[Start of Attachment]
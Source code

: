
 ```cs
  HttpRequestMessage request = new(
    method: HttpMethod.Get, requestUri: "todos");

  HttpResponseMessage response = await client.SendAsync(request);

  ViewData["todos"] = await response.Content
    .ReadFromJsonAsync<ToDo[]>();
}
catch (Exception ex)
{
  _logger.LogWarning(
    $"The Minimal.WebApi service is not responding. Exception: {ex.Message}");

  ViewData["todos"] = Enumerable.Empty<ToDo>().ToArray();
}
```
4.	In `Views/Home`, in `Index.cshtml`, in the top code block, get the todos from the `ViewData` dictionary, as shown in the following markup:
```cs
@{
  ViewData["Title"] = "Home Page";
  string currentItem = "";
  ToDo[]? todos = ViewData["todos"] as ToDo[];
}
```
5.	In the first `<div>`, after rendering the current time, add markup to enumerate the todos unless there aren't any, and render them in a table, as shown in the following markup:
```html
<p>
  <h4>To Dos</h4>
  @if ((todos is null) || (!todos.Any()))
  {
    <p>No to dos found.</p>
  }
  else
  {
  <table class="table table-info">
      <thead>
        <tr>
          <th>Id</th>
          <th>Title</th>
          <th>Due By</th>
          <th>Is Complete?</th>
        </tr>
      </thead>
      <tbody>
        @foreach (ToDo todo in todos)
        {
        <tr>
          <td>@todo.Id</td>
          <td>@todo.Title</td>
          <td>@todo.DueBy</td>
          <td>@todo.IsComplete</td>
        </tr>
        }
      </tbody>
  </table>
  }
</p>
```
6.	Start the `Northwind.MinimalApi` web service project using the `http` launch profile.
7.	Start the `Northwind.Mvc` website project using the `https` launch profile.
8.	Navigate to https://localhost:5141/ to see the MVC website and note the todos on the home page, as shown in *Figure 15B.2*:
[End of Attachment]
- **What you need to do**
Each line above with the string "Northwind" in it should be located and copied.

- **Output**
6.	Start the `Northwind.MinimalApi` web service project using the `http` launch profile.
7.	Start the `Northwind.Mvc` website project using the `https` launch profile.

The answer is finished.